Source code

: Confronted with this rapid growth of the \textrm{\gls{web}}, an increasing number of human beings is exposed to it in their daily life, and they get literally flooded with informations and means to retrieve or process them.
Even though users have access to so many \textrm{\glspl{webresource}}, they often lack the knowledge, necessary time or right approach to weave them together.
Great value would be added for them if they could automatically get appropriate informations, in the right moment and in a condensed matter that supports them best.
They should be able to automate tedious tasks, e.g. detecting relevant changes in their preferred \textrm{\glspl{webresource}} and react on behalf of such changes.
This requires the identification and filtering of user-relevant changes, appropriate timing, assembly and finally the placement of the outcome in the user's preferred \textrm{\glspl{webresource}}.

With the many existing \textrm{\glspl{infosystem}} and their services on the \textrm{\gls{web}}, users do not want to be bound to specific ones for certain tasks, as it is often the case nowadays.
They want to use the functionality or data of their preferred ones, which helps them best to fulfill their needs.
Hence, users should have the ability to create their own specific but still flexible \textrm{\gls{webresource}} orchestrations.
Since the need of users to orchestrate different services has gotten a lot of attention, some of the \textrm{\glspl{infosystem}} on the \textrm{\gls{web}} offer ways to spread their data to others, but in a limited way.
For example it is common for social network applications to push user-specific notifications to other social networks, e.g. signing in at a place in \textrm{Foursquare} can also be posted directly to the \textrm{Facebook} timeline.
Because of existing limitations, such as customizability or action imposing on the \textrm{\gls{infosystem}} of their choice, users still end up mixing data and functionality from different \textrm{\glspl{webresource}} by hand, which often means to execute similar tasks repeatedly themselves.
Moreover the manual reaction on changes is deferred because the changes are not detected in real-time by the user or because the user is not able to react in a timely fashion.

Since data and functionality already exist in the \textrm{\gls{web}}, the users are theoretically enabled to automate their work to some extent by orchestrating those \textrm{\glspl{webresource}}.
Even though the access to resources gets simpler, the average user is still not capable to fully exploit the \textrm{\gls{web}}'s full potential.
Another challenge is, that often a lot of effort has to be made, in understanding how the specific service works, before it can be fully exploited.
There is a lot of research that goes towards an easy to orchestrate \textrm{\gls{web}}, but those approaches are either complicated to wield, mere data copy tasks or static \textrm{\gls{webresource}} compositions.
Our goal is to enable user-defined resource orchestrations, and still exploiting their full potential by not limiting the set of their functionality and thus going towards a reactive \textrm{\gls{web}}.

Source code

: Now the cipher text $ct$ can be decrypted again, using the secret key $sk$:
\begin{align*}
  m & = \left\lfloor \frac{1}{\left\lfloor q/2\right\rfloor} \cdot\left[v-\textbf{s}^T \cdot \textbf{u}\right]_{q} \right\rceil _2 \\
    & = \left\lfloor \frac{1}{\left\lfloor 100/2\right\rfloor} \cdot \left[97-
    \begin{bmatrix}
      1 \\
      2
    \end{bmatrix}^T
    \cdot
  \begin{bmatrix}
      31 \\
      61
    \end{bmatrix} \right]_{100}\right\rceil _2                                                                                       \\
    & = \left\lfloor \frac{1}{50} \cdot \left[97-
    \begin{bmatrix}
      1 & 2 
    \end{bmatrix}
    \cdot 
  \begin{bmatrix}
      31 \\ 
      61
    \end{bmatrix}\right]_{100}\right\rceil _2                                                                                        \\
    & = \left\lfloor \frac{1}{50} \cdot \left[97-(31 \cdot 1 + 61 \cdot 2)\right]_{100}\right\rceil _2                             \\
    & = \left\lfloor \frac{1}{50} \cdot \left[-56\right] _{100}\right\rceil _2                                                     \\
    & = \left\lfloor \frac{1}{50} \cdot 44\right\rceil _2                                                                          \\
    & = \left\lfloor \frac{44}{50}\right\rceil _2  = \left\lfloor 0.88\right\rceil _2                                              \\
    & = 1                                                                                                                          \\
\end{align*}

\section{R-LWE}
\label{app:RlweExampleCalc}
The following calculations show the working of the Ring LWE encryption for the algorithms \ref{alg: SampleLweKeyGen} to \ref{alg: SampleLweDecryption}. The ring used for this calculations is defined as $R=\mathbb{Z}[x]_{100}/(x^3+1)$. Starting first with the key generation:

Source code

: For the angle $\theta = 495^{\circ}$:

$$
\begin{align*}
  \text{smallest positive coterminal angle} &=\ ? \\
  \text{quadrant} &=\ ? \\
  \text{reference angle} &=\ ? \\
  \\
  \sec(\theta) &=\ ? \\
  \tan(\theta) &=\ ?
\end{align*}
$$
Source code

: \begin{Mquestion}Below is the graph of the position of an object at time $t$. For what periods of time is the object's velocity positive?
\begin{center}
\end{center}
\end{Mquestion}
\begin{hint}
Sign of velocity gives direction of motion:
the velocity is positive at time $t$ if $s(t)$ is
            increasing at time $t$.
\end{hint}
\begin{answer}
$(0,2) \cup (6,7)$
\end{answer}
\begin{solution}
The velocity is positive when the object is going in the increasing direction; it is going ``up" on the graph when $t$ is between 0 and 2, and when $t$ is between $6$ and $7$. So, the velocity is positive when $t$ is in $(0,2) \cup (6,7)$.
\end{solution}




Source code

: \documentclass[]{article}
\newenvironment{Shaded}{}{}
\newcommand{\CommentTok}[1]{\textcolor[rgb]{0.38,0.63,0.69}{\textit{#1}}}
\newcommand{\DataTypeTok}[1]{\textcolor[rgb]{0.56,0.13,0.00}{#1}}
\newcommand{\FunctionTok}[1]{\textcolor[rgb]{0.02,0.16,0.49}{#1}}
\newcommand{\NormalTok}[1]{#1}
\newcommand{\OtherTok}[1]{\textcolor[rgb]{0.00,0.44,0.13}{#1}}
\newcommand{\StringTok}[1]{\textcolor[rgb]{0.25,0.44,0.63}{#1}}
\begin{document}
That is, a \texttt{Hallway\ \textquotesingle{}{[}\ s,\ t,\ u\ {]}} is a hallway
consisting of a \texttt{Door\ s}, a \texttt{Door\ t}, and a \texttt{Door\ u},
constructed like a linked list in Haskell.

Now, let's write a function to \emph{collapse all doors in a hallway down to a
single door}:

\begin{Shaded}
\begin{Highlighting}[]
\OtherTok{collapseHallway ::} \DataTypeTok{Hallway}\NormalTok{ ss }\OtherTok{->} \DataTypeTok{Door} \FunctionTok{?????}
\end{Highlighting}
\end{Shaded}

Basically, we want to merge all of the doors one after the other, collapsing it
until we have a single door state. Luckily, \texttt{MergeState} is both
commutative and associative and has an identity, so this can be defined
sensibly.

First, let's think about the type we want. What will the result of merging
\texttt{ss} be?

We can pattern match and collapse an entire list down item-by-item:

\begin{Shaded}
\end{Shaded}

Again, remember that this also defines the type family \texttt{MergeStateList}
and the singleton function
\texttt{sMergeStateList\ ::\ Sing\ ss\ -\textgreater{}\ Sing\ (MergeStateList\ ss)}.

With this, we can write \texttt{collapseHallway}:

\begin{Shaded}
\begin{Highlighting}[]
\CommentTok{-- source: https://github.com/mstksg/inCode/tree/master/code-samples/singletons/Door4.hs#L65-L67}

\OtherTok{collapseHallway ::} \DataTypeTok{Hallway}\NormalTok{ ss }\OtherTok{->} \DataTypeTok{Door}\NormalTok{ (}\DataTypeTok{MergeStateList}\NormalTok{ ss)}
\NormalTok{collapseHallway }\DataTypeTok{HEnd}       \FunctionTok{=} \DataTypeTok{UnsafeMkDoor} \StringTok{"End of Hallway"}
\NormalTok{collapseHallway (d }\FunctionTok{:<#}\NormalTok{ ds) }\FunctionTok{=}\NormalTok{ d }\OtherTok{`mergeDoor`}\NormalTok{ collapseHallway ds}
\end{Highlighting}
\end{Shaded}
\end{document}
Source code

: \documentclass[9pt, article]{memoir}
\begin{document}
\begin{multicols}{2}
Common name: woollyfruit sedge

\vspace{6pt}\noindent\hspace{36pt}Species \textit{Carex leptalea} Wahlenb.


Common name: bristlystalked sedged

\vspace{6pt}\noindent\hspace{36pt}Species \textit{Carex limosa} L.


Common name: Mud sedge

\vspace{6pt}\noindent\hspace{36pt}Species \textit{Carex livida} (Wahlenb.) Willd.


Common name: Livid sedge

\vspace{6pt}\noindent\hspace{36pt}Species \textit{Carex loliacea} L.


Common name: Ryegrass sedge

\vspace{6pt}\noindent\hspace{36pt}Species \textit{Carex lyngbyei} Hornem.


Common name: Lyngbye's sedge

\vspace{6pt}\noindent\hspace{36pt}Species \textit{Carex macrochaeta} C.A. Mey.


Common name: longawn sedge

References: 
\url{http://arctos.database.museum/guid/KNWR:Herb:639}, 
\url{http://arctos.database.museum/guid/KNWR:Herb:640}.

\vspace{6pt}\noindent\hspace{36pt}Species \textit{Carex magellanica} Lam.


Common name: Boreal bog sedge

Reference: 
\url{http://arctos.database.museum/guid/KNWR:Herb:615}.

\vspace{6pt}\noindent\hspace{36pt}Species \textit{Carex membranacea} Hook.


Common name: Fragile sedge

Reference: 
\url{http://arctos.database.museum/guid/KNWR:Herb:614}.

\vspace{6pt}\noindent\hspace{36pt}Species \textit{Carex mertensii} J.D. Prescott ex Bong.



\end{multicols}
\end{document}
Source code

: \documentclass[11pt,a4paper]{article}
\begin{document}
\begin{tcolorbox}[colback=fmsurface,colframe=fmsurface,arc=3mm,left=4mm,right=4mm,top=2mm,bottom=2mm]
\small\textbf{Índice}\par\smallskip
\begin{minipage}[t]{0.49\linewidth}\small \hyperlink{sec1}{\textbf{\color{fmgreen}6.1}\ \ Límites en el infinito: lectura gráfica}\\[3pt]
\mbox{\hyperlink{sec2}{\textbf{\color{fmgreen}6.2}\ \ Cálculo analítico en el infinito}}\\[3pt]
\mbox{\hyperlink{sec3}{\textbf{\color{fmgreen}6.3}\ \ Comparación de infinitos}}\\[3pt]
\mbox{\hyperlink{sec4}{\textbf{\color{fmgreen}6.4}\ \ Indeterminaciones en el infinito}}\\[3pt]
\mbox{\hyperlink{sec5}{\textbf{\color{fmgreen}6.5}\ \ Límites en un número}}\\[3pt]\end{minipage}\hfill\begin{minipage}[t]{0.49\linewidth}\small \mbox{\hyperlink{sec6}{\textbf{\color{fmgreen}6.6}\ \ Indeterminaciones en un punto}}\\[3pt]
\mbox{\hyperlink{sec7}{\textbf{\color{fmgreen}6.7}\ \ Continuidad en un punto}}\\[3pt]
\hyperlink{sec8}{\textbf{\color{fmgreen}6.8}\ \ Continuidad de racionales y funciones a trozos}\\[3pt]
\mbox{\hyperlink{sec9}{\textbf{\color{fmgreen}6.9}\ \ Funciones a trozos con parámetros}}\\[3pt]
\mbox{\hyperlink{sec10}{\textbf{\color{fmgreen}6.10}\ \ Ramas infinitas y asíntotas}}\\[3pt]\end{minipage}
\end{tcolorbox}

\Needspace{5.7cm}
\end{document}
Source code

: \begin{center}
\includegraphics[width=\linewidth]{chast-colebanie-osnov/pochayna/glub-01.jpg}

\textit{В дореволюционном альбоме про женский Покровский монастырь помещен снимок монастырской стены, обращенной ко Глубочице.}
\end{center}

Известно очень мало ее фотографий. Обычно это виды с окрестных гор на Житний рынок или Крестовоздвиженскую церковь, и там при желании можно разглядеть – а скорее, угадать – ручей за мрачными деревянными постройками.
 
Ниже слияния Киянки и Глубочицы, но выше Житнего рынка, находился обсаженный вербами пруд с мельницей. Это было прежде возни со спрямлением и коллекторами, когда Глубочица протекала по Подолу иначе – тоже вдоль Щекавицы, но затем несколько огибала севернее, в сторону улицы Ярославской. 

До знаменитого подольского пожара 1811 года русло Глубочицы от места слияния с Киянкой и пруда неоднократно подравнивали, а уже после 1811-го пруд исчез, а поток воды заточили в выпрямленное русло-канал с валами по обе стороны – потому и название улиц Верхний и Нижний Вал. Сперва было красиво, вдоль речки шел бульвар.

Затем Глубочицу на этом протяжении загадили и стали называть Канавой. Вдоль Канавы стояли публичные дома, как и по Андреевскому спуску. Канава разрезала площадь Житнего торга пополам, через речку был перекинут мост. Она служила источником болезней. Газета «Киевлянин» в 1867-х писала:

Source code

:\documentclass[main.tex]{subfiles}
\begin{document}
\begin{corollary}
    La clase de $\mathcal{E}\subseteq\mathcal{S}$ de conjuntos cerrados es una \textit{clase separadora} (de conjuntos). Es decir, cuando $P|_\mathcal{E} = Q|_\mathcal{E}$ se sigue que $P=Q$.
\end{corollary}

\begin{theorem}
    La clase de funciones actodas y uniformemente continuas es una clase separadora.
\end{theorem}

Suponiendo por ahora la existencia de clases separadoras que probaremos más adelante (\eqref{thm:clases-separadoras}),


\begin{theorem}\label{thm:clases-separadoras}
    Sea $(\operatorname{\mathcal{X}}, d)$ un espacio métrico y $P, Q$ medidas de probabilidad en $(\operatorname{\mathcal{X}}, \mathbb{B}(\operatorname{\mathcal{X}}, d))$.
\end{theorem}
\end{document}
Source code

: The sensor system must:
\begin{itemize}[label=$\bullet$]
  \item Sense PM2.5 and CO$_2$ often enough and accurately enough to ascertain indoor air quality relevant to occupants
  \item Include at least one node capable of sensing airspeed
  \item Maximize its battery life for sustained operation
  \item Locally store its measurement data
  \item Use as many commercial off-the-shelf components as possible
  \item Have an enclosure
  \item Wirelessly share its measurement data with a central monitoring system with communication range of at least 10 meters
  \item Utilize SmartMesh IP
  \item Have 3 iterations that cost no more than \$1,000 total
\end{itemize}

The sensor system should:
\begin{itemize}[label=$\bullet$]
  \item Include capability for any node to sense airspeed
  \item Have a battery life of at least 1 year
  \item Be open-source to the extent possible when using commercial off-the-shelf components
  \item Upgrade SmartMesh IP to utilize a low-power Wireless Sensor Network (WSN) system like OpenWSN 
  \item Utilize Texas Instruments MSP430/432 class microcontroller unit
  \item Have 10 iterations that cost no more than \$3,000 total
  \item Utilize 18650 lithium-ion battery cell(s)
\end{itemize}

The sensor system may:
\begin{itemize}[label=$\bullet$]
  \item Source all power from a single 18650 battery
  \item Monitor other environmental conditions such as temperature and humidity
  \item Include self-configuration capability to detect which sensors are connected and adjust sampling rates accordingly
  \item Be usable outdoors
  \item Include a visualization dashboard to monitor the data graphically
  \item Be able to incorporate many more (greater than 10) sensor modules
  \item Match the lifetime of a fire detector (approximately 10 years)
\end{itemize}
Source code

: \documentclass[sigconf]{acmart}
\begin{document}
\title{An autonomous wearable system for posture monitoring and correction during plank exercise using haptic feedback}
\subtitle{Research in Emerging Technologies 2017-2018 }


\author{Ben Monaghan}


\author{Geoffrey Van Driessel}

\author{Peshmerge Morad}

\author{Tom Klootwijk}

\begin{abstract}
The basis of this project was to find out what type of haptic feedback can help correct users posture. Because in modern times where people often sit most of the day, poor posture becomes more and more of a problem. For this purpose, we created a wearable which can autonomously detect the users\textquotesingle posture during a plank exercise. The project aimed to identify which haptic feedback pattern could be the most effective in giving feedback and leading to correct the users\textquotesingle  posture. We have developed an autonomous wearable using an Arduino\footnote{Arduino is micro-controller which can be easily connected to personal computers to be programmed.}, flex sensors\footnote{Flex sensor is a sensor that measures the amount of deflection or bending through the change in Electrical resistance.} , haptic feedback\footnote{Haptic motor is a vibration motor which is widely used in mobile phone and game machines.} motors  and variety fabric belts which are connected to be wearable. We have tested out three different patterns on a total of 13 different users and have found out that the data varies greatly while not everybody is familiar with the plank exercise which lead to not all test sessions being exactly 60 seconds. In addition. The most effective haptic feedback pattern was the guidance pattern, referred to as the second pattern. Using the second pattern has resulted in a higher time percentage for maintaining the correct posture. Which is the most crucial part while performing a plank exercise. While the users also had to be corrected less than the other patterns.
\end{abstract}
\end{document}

####

Description of the task: Which lines in the material contain the word "monitoring"? Pull each of them out.

Finished exercise:
  \item Wirelessly share its measurement data with a central monitoring system with communication range of at least 10 meters
\title{An autonomous wearable system for posture monitoring and correction during plank exercise using haptic feedback}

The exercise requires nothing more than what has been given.